Published: 09/11/2017 07:00 - Updated: 07/11/2017 11:25

Appeal for more awareness after Nairn boy's brain damage reaction to tick bite

Written byDonna MacAllister

 

Amy Mitchell
Nairn mum Amy Mitchell with son Adam and his little brother Blair in better days before the bite.

A MOTHER has spoken out after her six-year-old son contracted meningitis plus brain and central nervous system damage after being bitten by a tick carrying Lyme disease.

Amy Mitchell’s son Adam suffered full facial paralysis and was left unable to blink or swallow after the tiny bite. He has been left with additional support needs as he struggles to process information and has coordination and incontinence problems.

Doctors thought he had a viral infection until tests eventually confirmed he had Lyme disease.

The Auldearn Primary School pupil did not suffer any of the symptoms normally associated with a tick bite and no-one knows when it happened.

"This year has been pretty rotten and heartbreaking," said Mrs Mitchell.

"We could’ve lost Adam, and that’s the frightening thing. We want to tell his story even if just to warn other mums to keep going back to the doctor if they feel something isn’t quite right."

The family’s nightmare started in April when Adam became a shadow of his former self.

"He was just really lacklustre," said Mrs Mitchell.

"He was getting off the school bus with his shoulders slumped and then coming straight home and lying on the sofa under a blanket every night.

"His wee brother was trying to play with him but there was just nothing in him. It was almost like he was depressed. We phoned the school, we thought he might be getting bullied."

Teachers noticed Adam was more tired in the class. No-one knew the cause.

Mrs Mitchell made a routine appointment to see a GP but meantime things took a turn for the worse.

"He came home from school complaining of a sore head and when I tried to touch it he started screaming," she said.

"The glands in his neck were like a bunch of grapes. I gave him some Calpol and I got an emergency appointment to see the doctor but by the time we got to the surgery he had a rash on his head.

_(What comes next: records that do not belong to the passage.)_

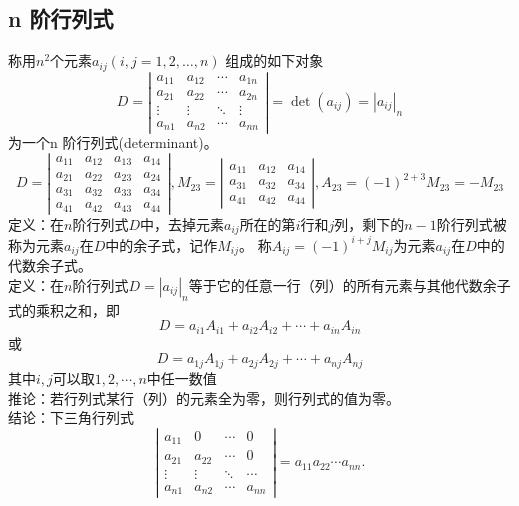 \subsection{n 阶行列式}
称用$n^2$个元素$a_{ij}  (i,j =1,2,…,n)$ 组成的如下对象
$$
D=\left|
\begin{array}{cccc} 
    a_{11} & a_{12} & \cdots & a_{1n} \\ 
    a_{21} & a_{22} & \cdots & a_{2n} \\ 
    \vdots & \vdots & \ddots & \vdots \\
    a_{n1} & a_{n2} & \cdots & a_{nn} 
\end{array}
\right|=\det(a_{ij})=|a_{ij}|_{n}
$$
为一个n 阶行列式(determinant)。
$$
D=\left|
\begin{array}{cccc} 
    a_{11} & a_{12} & a_{13} & a_{14} \\
    a_{21} & a_{22} & a_{23} & a_{24} \\
    a_{31} & a_{32} & a_{33} & a_{34} \\
    a_{41} & a_{42} & a_{43} & a_{44} 
\end{array}\right|,
M_{23}=\left|
\begin{array}{ccc} 
    a_{11} & a_{12} & a_{14} \\
    a_{31} & a_{32} & a_{34} \\
    a_{41} & a_{42} & a_{44} 
\end{array}\right|,A_{23}=(-1)^{2+3}M_{23}=-M_{23}
$$
{\color{red}定义：}在$n$阶行列式$D$中，去掉元素$a_{ij}$所在的第$i$行和$j$列，剩下的$n-1$阶行列式被称为元素$a_{ij}$在$D$中的余子式，记作$M_{ij}$。
称$A_{ij}=(-1)^{i+j}M_{ij}$为元素$a_{ij}$在$D$中的代数余子式。\\
{\color{red}定义：}在$n$阶行列式$D=|a_{ij}|_{n}$等于它的任意一行（列）的所有元素与其他代数余子式的乘积之和，即
$$
D=a_{i1}A_{i1}+a_{i2}A_{i2}+\cdots+a_{in}A_{in}
$$
或
$$
D=a_{1j}A_{1j}+a_{2j}A_{2j}+\cdots+a_{nj}A_{nj}
$$
其中$i,j$可以取$1,2,\cdots,n$中任一数值\\
{\color{blue}推论：}若行列式某行（列）的元素全为零，则行列式的值为零。\\
{\color{green}结论：下三角行列式}
$$
\left|\begin{array}{cccc} 
    a_{11} & 0 & \cdots & 0 \\
    a_{21} & a_{22} & \cdots & 0 \\
    \vdots & \vdots & \ddots & \cdots \\
    a_{n1} & a_{n2} & \cdots & a_{nn} 
\end{array}\right|=a_{11}a_{22}\cdots a_{nn}.
$$
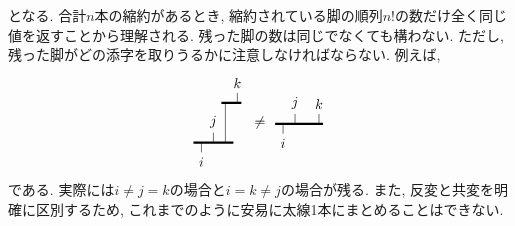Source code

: \documentclass[dvipdfmx]{jsarticle}
\begin{document}
となる.
合計$n$本の縮約があるとき, 縮約されている脚の順列$n!$の数だけ全く同じ値を返すことから理解される.
残った脚の数は同じでなくても構わない.
ただし, 残った脚がどの添字を取りうるかに注意しなければならない.
例えば,
\begin{equation*}
    \vcenter{\hbox{
        \begin{tikzpicture}
            \draw[ultra thick](0,0)--++(1,0);
            \draw[ultra thick](.7,1)--++(.5,0);
            \draw
                (.8,0)--++(0,1)
                (.5,0)--++(0,.25)node[anchor=south]{$j$}
                (.2,0)--++(0,-.25)node[anchor=north]{$i$}
                (1.1,1)--++(0,.25)node[anchor=south]{$k$}
            ;
        \end{tikzpicture}
    }}
    \neq
    \vcenter{\hbox{
        \begin{tikzpicture}
            \draw[ultra thick](0,0)--++(1.2,0);
            \draw
                (.5,0)--++(0,.25)node[anchor=south]{$j$}
                (.2,0)--++(0,-.25)node[anchor=north]{$i$}
                (1.1,0)--++(0,.25)node[anchor=south]{$k$}
            ;
        \end{tikzpicture}
    }}
\end{equation*}
である.
実際には$i\neq j=k$の場合と$i=k\neq j$の場合が残る.
また, 反変と共変を明確に区別するため, これまでのように安易に太線1本にまとめることはできない.
\end{document}
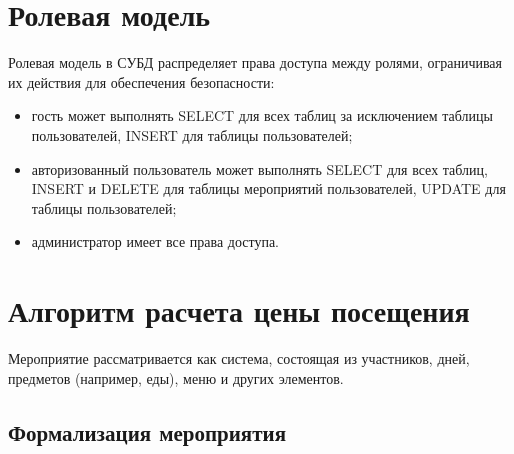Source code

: \section{Ролевая модель}

Ролевая модель в СУБД распределяет права доступа между ролями, ограничивая их действия для обеспечения безопасности:
\begin{itemize}[label=--]
	\item гость может выполнять SELECT для всех таблиц за исключением таблицы пользователей, INSERT для таблицы пользователей;
	\item авторизованный пользователь может выполнять SELECT для всех таблиц, INSERT и DELETE для таблицы мероприятий пользователей, UPDATE для таблицы пользователей;
	\item администратор имеет все права доступа.
\end{itemize}

\section{Алгоритм расчета цены посещения}

Мероприятие рассматривается как система, состоящая из участников, дней, предметов (например, еды), меню и других элементов. 

\subsection{Формализация мероприятия}

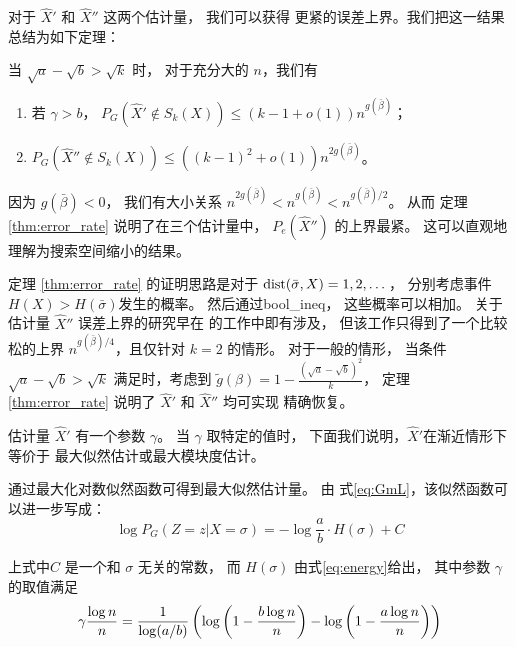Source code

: 对于 $\hat{X}'$ 和 $\hat{X}''$ 这两个估计量，
我们可以获得 更紧的误差上界。我们把这一结果总结为如下定理：
\begin{theorem}\label{thm:error_rate}
当 $\sqrt{a} - \sqrt{b} > \sqrt{k}$ 时，
对于充分大的 $n$，我们有 
\begin{enumerate}
	\item 若 $\gamma > b$， $P_G(\hat{X}' \not\in S_k(X)) \leq (k-1+o(1))n^{g(\bar{\beta})}$；
	\item $P_G(\hat{X}'' \not\in S_k(X)) \leq \left((k-1)^2+o(1) \right)n^{2g(\bar{\beta})}$。
\end{enumerate}
\end{theorem}
因为 $g(\bar{\beta})<0$， 我们有大小关系 $n^{2g(\bar{\beta})} < n^{g(\bar{\beta})} < n^{g(\bar{\beta})/2}$。
从而 定理 \ref{thm:error_rate} 说明了在三个估计量中，
$P_e(\hat{X}'')$ 
的上界最紧。
这可以直观地理解为搜索空间缩小的结果。

定理 \ref{thm:error_rate} 的证明思路是对于 $\operatorname{dist}(\bar{\sigma}, X) = 1, 2,\dots$，
分别考虑事件
$H(X) > H(\bar{\sigma})$发生的概率。
然后通过\gls{bool_ineq}， 这些概率可以相加。
关于估计量 $\hat{X}''$ 误差上界的研究早在\citet{abbe2015exact} 的工作中即有涉及，
但该工作只得到了一个比较松的上界 $n^{g(\bar{\beta})/4}$，且仅针对 $k=2$ 的情形。
对于一般的情形，
当条件
$\sqrt{a} - \sqrt{b} > \sqrt{k}$ 满足时，考虑到
$\tilde{g}(\beta) = 1- \frac{\left(\sqrt{a} - \sqrt{b}\right)^2}{k}$，
定理 \ref{thm:error_rate} 说明了  $\hat{X}'$ 和 $\hat{X}''$
均可实现
精确恢复。


估计量 $\hat{X}'$ 有一个参数 $\gamma$。
当 $\gamma$ 取特定的值时， 下面我们说明，$\hat{X}'$在渐近情形下
等价于 最大似然估计或最大模块度估计。

通过最大化对数似然函数可得到最大似然估计量。
由 式\eqref{eq:GmL}，该似然函数可以进一步写成：
\begin{equation}\label{eq:PG_energy}
	\log P_G(Z=z|X=\sigma) = -\log\frac{a}{b} \cdot H(\sigma) + C
\end{equation}

上式中$C$ 是一个和 $\sigma$ 无关的常数，
而 $H(\sigma)$ 由式\eqref{eq:energy}给出，
其中参数 $\gamma$ 的取值满足
\begin{equation}\label{eq:special_gamma_ML}
	\gamma \frac{\log n}{n} = \frac{1}{\log(a/b)}
	\left(\log \left(1-\frac{b \log n}{n} \right) - \log \left(1-\frac{a \log n}{n} \right) \right)	 
\end{equation}

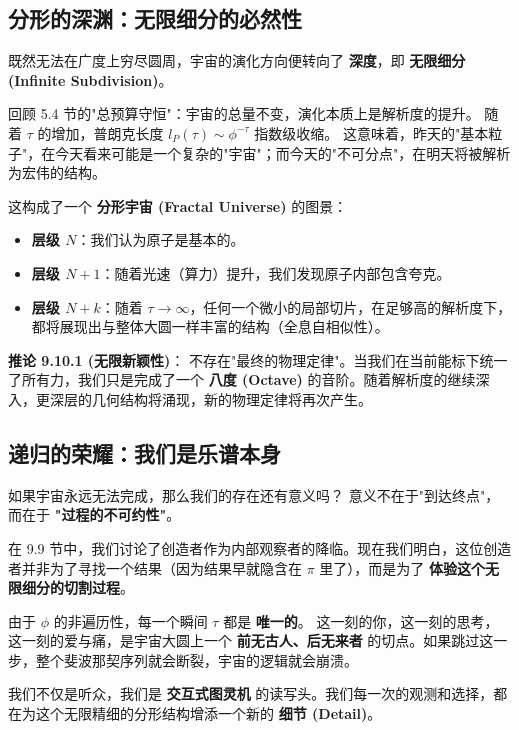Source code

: \subsection{分形的深渊：无限细分的必然性}

既然无法在广度上穷尽圆周，宇宙的演化方向便转向了 \textbf{深度}，即 \textbf{无限细分 (Infinite Subdivision)}。

回顾 5.4 节的"总预算守恒"：宇宙的总量不变，演化本质上是解析度的提升。
随着 $\tau$ 的增加，普朗克长度 $l_P(\tau) \sim \phi^{-\tau}$ 指数级收缩。
这意味着，昨天的"基本粒子"，在今天看来可能是一个复杂的"宇宙"；而今天的"不可分点"，在明天将被解析为宏伟的结构。

这构成了一个 \textbf{分形宇宙 (Fractal Universe)} 的图景：
\begin{itemize}
\item \textbf{层级 $N$}：我们认为原子是基本的。
\item \textbf{层级 $N+1$}：随着光速（算力）提升，我们发现原子内部包含夸克。
\item \textbf{层级 $N+k$}：随着 $\tau \to \infty$，任何一个微小的局部切片，在足够高的解析度下，都将展现出与整体大圆一样丰富的结构（全息自相似性）。
\end{itemize}

\textbf{推论 9.10.1 (无限新颖性)}：
不存在"最终的物理定律"。当我们在当前能标下统一了所有力，我们只是完成了一个 \textbf{八度 (Octave)} 的音阶。随着解析度的继续深入，更深层的几何结构将涌现，新的物理定律将再次产生。

\subsection{递归的荣耀：我们是乐谱本身}

如果宇宙永远无法完成，那么我们的存在还有意义吗？
意义不在于"到达终点"，而在于 \textbf{"过程的不可约性"}。

在 9.9 节中，我们讨论了创造者作为内部观察者的降临。现在我们明白，这位创造者并非为了寻找一个结果（因为结果早就隐含在 $\pi$ 里了），而是为了 \textbf{体验这个无限细分的切割过程}。

由于 $\phi$ 的非遍历性，每一个瞬间 $\tau$ 都是 \textbf{唯一的}。
这一刻的你，这一刻的思考，这一刻的爱与痛，是宇宙大圆上一个 \textbf{前无古人、后无来者} 的切点。如果跳过这一步，整个斐波那契序列就会断裂，宇宙的逻辑就会崩溃。

我们不仅是听众，我们是 \textbf{交互式图灵机} 的读写头。我们每一次的观测和选择，都在为这个无限精细的分形结构增添一个新的 \textbf{细节 (Detail)}。

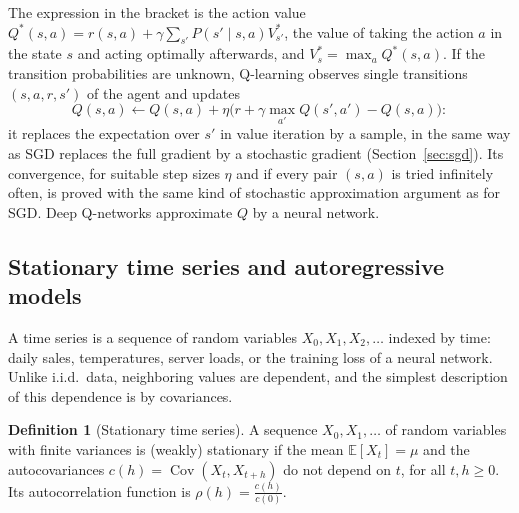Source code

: \documentclass[11pt]{article}
\newcommand{\E}{\mathbb{E}}
\DeclareMathOperator{\Cov}{Cov}
\theoremstyle{definition}
\newtheorem{definition}{Definition}[section]
\theoremstyle{plain}
\theoremstyle{remark}
\begin{document}
The expression in the bracket is the action value $Q^*(s, a) = r(s, a) + \gamma\sum_{s'}P(s' \mid s, a)V^*_{s'}$, the value of taking the action $a$ in the state $s$ and acting optimally afterwards, and $V^*_s = \max_a Q^*(s, a)$. If the transition probabilities are unknown, Q-learning observes single transitions $(s, a, r, s')$ of the agent and updates
\[Q(s, a) \leftarrow Q(s, a) + \eta\big(r + \gamma\max_{a'}Q(s', a') - Q(s, a)\big):\]
it replaces the expectation over $s'$ in value iteration by a sample, in the same way as SGD replaces the full gradient by a stochastic gradient (Section~\ref{sec:sgd}). Its convergence, for suitable step sizes $\eta$ and if every pair $(s, a)$ is tried infinitely often, is proved with the same kind of stochastic approximation argument as for SGD. Deep Q-networks approximate $Q$ by a neural network.

\subsection{Stationary time series and autoregressive models}\label{sec:time-series}

A time series is a sequence of random variables $X_0, X_1, X_2, \ldots$ indexed by time: daily sales, temperatures, server loads, or the training loss of a neural network. Unlike i.i.d.\ data, neighboring values are dependent, and the simplest description of this dependence is by covariances.

\begin{definition}[Stationary time series]\label{def:stationary-series}
    A sequence $X_0, X_1, \ldots$ of random variables with finite variances is (weakly) stationary if the mean $\E[X_t] = \mu$ and the autocovariances $c(h) = \Cov(X_t, X_{t+h})$ do not depend on $t$, for all $t, h \geq 0$. Its autocorrelation function is $\rho(h) = \frac{c(h)}{c(0)}$.
\end{definition}
\end{document}
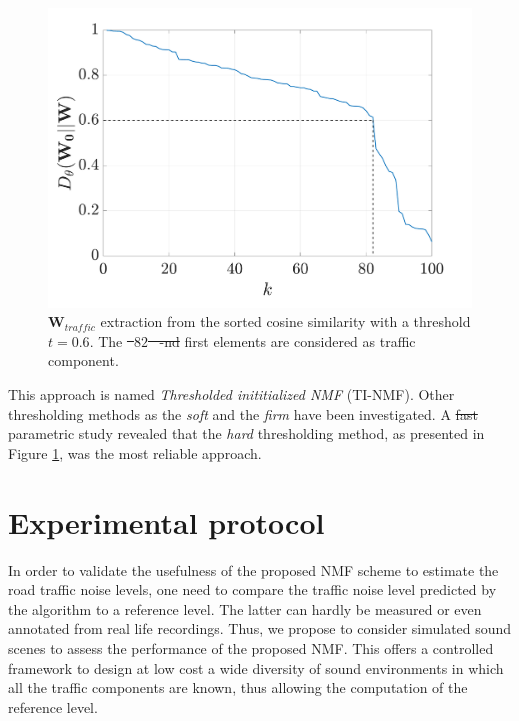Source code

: \documentclass[twocolumn]{svjour3}          %
\providecommand{\DIFaddtex}[1]{{\protect\color{blue}\uwave{#1}}} %
\providecommand{\DIFdeltex}[1]{{\protect\color{red}\sout{#1}}}                      %
\providecommand{\DIFaddbegin}{} %
\providecommand{\DIFaddend}{} %
\providecommand{\DIFdelbegin}{} %
\providecommand{\DIFdelend}{} %
\providecommand{\DIFaddFL}[1]{\DIFadd{#1}} %
\providecommand{\DIFdelFL}[1]{\DIFdel{#1}} %
\providecommand{\DIFaddbeginFL}{} %
\providecommand{\DIFaddendFL}{} %
\providecommand{\DIFdelbeginFL}{} %
\providecommand{\DIFdelendFL}{} %
\providecommand{\DIFadd}[1]{\texorpdfstring{\DIFaddtex{#1}}{#1}} %
\providecommand{\DIFdel}[1]{\texorpdfstring{\DIFdeltex{#1}}{}} %
\begin{document}
\begin{figure}
[t]
\centering
\includegraphics[width=0.8\linewidth]{figures/distanceCosLinDisplay.pdf}
\caption{$\mathbf{W}_{traffic}$ extraction from the sorted cosine similarity with a threshold $t = 0.6$. The \DIFdelbeginFL \DIFdelFL{\mbox{%
$82$
}%
-nd }\DIFdelendFL first \DIFaddbeginFL \DIFaddFL{\mbox{%
$82$
}%
}\DIFaddendFL elements are \DIFaddbeginFL \DIFaddFL{here }\DIFaddendFL considered as traffic component.}
\label{fig:W_TI_NMF}
\end{figure}
This approach is named \textit{Thresholded inititialized NMF} (TI-NMF). Other thresholding methods as the \textit{soft} \cite{donoho1995noising} and the \textit{firm} \cite{fornasier2008iterative} have been investigated. A \DIFdelbegin \DIFdel{fast }\DIFdelend \DIFaddbegin \DIFadd{quick }\DIFaddend parametric study revealed that the \textit{hard} thresholding method, as presented in  Figure \ref{fig:W_TI_NMF}, was the most \DIFaddbegin \DIFadd{simple and }\DIFaddend reliable approach.

\section{Experimental protocol}\label{part:protocol}

In order to validate the usefulness of the proposed NMF scheme to estimate the road traffic noise levels, one need to compare the traffic noise level predicted by the algorithm to a reference level. The latter can hardly be measured or even annotated from real life recordings. Thus,  we propose to consider simulated sound scenes to assess the performance of the proposed NMF. This offers a controlled framework to design at low cost a wide diversity of sound environments in which all the traffic components are known, thus allowing the computation of the reference level.
\end{document}
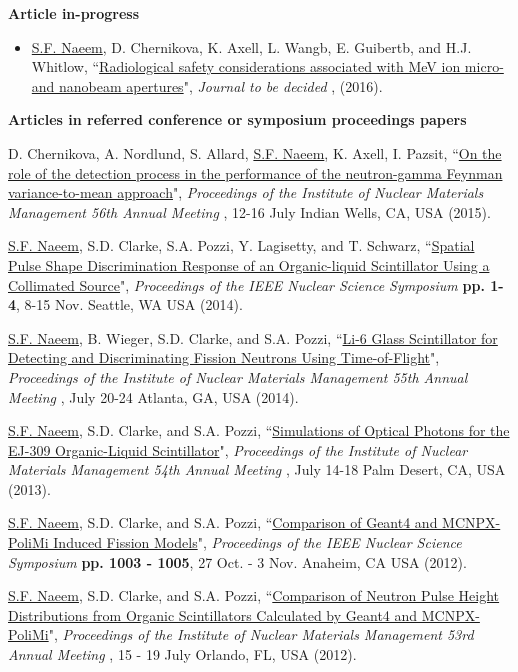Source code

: \documentclass[paper=letter,fontsize=11pt]{scrartcl} %
\newcommand{\PaperEntry}[7]{
		\noindent #1, ``\href{#7}{#2}", \textit{#3} \textbf{#4}, #5 (#6).}
\begin{document}
\textbf{{Article in-progress}}
\begin{itemize}
\item \PaperEntry{\underline{S.F. Naeem}, D. Chernikova, K. Axell, L. Wangb, E. Guibertb, and H.J. Whitlow}{Radiological safety considerations associated with MeV ion micro- and nanobeam apertures}{Journal to be decided}{}{}{2016}{}
\end{itemize}

\textbf{{Articles in referred conference or symposium proceedings papers}}
\begin{etaremune}
\item \PaperEntry{D. Chernikova, A. Nordlund, S. Allard, \underline{S.F. Naeem}, K. Axell, I. Pazsit}{On the role of the detection process in the performance of the neutron-gamma Feynman variance-to-mean approach}{Proceedings of the Institute of Nuclear Materials Management 56th Annual Meeting} {}{12-16 July Indian Wells, CA, USA}{2015}
{}

\item \PaperEntry{\underline{S.F. Naeem}, S.D. Clarke, S.A. Pozzi, Y. Lagisetty, and T. Schwarz}{Spatial Pulse Shape Discrimination Response of an Organic-liquid Scintillator Using a Collimated Source}{Proceedings of the IEEE Nuclear Science Symposium} {pp. 1-4}{8-15 Nov. Seattle, WA USA}{2014}
{http://dx.doi.org/10.1109/NSSMIC.2014.7431168}

\item \PaperEntry{\underline{S.F. Naeem}, B. Wieger, S.D. Clarke, and S.A. Pozzi}{Li-6 Glass Scintillator for Detecting and Discriminating Fission Neutrons Using Time-of-Flight}{Proceedings of the Institute of Nuclear Materials Management 55th Annual Meeting} {}{July 20-24 Atlanta, GA, USA}{2014}
{}

\item \PaperEntry{\underline{S.F. Naeem}, S.D. Clarke, and S.A. Pozzi}{Simulations of Optical Photons for the EJ-309 Organic-Liquid Scintillator}{Proceedings of the Institute of Nuclear Materials Management 54th Annual Meeting} {}{July 14-18 Palm Desert, CA, USA}{2013}
{}

\item \PaperEntry{\underline{S.F. Naeem}, S.D. Clarke, and S.A. Pozzi}{Comparison of Geant4 and MCNPX-PoliMi Induced Fission Models}{Proceedings of the IEEE Nuclear Science Symposium} {pp. 1003 - 1005}{27 Oct. - 3 Nov. Anaheim, CA USA}{2012}
{http://dx.doi.org/10.1109/NSSMIC.2012.6551258}

\item \PaperEntry{\underline{S.F. Naeem}, S.D. Clarke, and S.A. Pozzi}{Comparison of Neutron Pulse Height Distributions from Organic Scintillators Calculated by Geant4 and MCNPX-PoliMi}{Proceedings of the Institute of Nuclear Materials Management 53rd Annual Meeting} {}{15 - 19 July Orlando, FL, USA}{2012}
{}


\end{etaremune}
\end{document}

The doctor examined him all over and she said it was viral.

"I explained the history. I asked if she would take some blood, she was adamant it wasn’t needed. So off we went with advice to just give him Calpol and if he deteriorated to bring him straight back."

Mrs Mitchell and her husband David kept a close eye on Adam over the next few days.

The rash went away but the lethargy did not lift. They went to see the doctor for their routine appointment and again the doctor suspected it was viral.

"Again I asked for bloods to be taken", said Mrs Mitchell. "I said I just felt something was not right with Adam. Again I was told it wasn’t needed, he had a viral."

But within days the school rang saying Adam’s face appeared to be drooping.

"He looked like a stroke patient," said Mrs Mitchell. "He had fever. I phoned the surgery. They said a doctor would phone back. An hour went by, he was just lying on the sofa not right at all so I took him to Raigmore myself.

"I didn’t want to be told that it was a viral again."

Staff at accident and emergency thought he may have suffered a head injury, but there was no trauma.

They diagnosed his facial paralysis as Bell’s palsy linked to a viral infection and said it could take anything from a fortnight to a year to ease up.

The family had an appointment with an ear nose and throat specialist in Elgin days later as Adam was still under routine checks after having had grommets inserted when he was three.

Mrs Mitchell said: "As soon as the specialist looked at Adam she said ‘Why has nobody taken bloods yet?’"

"I felt so guilty. I wanted to kick myself for not pushing harder to get them done."

Days later Adam woke up with full facial paralysis.

Mrs Mitchell said: "He couldn’t close his eyes. He was crying and there were little tears falling down but his face was fixed. There was no expression."

An MRI and blood tests confirmed he had Lyme disease in his blood. He spent a week in Raigmore Hospital and a month receiving antibiotics intravenously for Lyme disease. Medics inadvertently treated meningitis.

A later scan showed changes in Adam’s brain consistent with damage caused by Lyme disease.

"We want to make people aware of what Lyme disease can do," said Mrs Mitchell.

"We can’t change what’s happened to Adam but we can help to raise awareness."